There are also more great articles that people are writing about this topic.

Where I think it gets really interesting is when you think about your specific organization’s KPIs. For example, if you work for a healthcare company, you might tie your design system efforts to a larger company-wide effort to, say, book more doctor’s appointments or book doctor’s appointments in less time or less clicks. That’s the stuff that gets me excited.

Snowflake components 🔗

Donna Vitan said:

How do you track and measure, re-evaluate snowflake components that were built by contributors that originally don’t meet the robust requirements of being a core component? When is the right time to re-visit, improve, or deprecate?

Jina said:

so one of my mantras is that not everything has to be in the system, and not everything has to be from the system. it’s totally okay to have special snowflakes. but they don’t need to be in the system. now if you’re in a situation where it already went in, then depending on your situation it might be trivial — or not to remove it. at salesforce, it definitely was not easy because we had an open source framework that like a gazillion third party devs were using. so we had to have a deprecation strategy. we created a tool called Sass-Deprecate to help with this, but even still, it’s hard.

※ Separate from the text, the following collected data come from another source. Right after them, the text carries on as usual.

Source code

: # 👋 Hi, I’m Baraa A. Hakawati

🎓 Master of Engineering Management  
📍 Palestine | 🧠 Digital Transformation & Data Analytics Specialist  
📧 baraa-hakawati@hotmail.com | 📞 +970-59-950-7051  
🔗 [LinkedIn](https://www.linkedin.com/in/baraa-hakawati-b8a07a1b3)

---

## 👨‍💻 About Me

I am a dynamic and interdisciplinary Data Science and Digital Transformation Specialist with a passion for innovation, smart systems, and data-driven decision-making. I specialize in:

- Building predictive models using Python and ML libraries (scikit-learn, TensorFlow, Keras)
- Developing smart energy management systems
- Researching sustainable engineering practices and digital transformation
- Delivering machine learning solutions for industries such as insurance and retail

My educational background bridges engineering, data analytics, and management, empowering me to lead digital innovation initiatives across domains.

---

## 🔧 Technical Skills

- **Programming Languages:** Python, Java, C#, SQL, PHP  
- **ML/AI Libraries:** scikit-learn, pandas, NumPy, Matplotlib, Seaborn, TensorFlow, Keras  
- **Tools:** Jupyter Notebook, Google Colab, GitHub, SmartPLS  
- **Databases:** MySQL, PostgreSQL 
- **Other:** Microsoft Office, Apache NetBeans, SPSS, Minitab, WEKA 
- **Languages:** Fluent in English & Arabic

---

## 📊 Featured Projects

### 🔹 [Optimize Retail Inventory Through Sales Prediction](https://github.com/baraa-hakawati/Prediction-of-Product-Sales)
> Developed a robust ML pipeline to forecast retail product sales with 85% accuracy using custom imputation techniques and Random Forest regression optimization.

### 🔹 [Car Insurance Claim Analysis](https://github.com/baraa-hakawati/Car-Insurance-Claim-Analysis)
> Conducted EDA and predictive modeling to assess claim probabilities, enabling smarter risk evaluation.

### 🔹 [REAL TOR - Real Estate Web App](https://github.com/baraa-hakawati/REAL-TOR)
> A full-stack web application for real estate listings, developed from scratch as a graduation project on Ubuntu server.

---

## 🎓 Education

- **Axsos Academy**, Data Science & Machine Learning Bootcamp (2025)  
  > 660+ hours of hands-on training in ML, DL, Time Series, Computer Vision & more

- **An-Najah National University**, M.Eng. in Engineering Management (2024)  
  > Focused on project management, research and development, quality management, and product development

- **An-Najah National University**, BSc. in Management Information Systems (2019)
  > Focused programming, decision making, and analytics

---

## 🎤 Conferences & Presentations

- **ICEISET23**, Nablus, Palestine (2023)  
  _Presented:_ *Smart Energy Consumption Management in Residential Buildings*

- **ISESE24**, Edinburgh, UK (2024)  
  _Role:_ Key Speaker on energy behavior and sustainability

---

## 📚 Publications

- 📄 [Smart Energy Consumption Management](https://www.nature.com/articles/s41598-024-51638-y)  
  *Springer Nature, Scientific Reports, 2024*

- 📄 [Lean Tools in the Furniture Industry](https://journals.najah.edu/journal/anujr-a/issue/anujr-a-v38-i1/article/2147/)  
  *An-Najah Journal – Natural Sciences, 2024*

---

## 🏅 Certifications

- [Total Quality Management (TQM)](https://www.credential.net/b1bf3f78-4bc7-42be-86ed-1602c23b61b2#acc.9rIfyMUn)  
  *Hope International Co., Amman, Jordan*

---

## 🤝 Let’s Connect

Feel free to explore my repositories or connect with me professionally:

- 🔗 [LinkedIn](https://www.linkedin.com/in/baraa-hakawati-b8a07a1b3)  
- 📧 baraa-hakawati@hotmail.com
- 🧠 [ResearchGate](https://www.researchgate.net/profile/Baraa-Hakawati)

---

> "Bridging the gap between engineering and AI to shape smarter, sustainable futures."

It takes lots of support and coordination. However, if you’re not open source to a huge community like we were, and you have control over where it’s being used, then hopefully it’s a lot easier to remove it from the design system (but keep it in the product if it’s needed). 🙂

Design systems for agencies 🔗

Jordan Frank said:

I am working on pioneering design systems for an consulting agency that I work for. This has meant 1-1s with principles and giving lunch and learn talks to give awareness to the company and gain feedback on how we can implement design systems into our company. Our clients are normally in the field of B2B and most products that we ship are dashboards.

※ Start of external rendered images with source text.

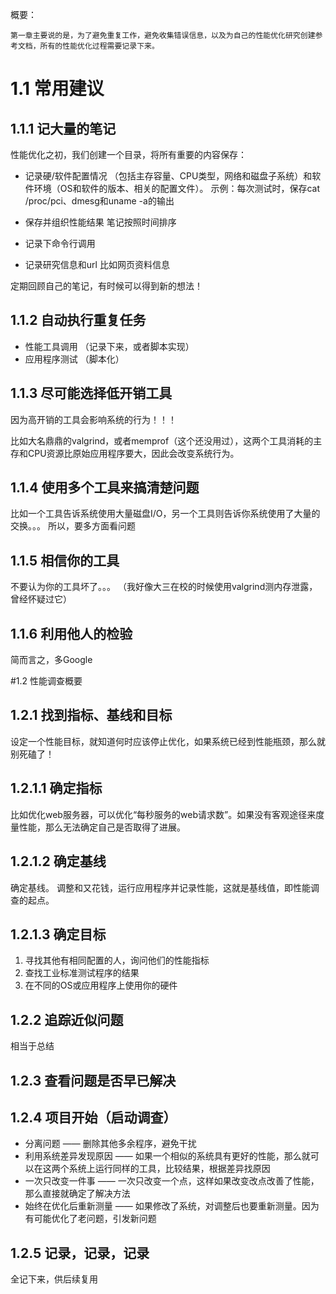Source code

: 
概要：

    第一章主要说的是，为了避免重复工作，避免收集错误信息，以及为自己的性能优化研究创建参考文档，所有的性能优化过程需要记录下来。
    
# 1.1 常用建议

## 1.1.1 记大量的笔记

性能优化之初，我们创建一个目录，将所有重要的内容保存：
    
- 记录硬/软件配置情况 （包括主存容量、CPU类型，网络和磁盘子系统）和软件环境（OS和软件的版本、相关的配置文件）。
      示例：每次测试时，保存cat /proc/pci、dmesg和uname -a的输出
      
- 保存并组织性能结果 笔记按照时间排序 
- 记录下命令行调用
- 记录研究信息和url 比如网页资料信息
    
定期回顾自己的笔记，有时候可以得到新的想法！




## 1.1.2 自动执行重复任务

    
- 性能工具调用   （记录下来，或者脚本实现）
- 应用程序测试   （脚本化）
    
    
## 1.1.3 尽可能选择低开销工具

因为高开销的工具会影响系统的行为！！！  

比如大名鼎鼎的valgrind，或者memprof（这个还没用过），这两个工具消耗的主存和CPU资源比原始应用程序要大，因此会改变系统行为。


## 1.1.4 使用多个工具来搞清楚问题

比如一个工具告诉系统使用大量磁盘I/O，另一个工具则告诉你系统使用了大量的交换。。。 所以，要多方面看问题

## 1.1.5 相信你的工具

不要认为你的工具坏了。。。 （我好像大三在校的时候使用valgrind测内存泄露，曾经怀疑过它）

## 1.1.6 利用他人的检验

简而言之，多Google

#1.2 性能调查概要

## 1.2.1 找到指标、基线和目标

设定一个性能目标，就知道何时应该停止优化，如果系统已经到性能瓶颈，那么就别死磕了！

## 1.2.1.1 确定指标

比如优化web服务器，可以优化“每秒服务的web请求数”。如果没有客观途径来度量性能，那么无法确定自己是否取得了进展。

## 1.2.1.2 确定基线 

确定基线。 调整和又花钱，运行应用程序并记录性能，这就是基线值，即性能调查的起点。

## 1.2.1.3 确定目标

1. 寻找其他有相同配置的人，询问他们的性能指标
2. 查找工业标准测试程序的结果
3. 在不同的OS或应用程序上使用你的硬件

## 1.2.2 追踪近似问题

相当于总结

## 1.2.3 查看问题是否早已解决

## 1.2.4 项目开始（启动调查）

- 分离问题  —— 删除其他多余程序，避免干扰
- 利用系统差异发现原因  —— 如果一个相似的系统具有更好的性能，那么就可以在这两个系统上运行同样的工具，比较结果，根据差异找原因
- 一次只改变一件事    —— 一次只改变一个点，这样如果改变改点改善了性能，那么直接就确定了解决方法
- 始终在优化后重新测量  ——  如果修改了系统，对调整后也要重新测量。因为有可能优化了老问题，引发新问题

## 1.2.5 记录，记录，记录

全记下来，供后续复用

What are the pitfalls that we should look out for when creating a “micro” design system, duplicating that when we get a new project and using it as a foundation for the clients deign system?

Jina said:

i’m brand new to the consulting world so i should let dan take this one. but my initial gut answer if you’re trying to use a system for all your clients is to consider having a “skeleton” system of just your bare bones parts to pick and choose from for each client, with just the required structural, interactive bits to make it usable/accessible, with nothing in there that’s opinionated (art directed). then tailor that to your clients through design tokens and additional css to extend on it? curious to see if dan has a different answer!

Dan said:

Totally with Jina here (no surprise)! I think it’s useful to distinguish a boilerplate from a design system. There’s certainly good overlap between the two, but they are separate.

An important question I’ve seen many agencies face is whether or not they want to be known for a “house style.” Some agencies pride themselves on doing unique things for each client; others agencies relish doing the same kind of word repeatedly to gain efficiencies. An agency design system wouldn’t really be that useful in the former scenario, but it’d be incredibly valuable in the latter.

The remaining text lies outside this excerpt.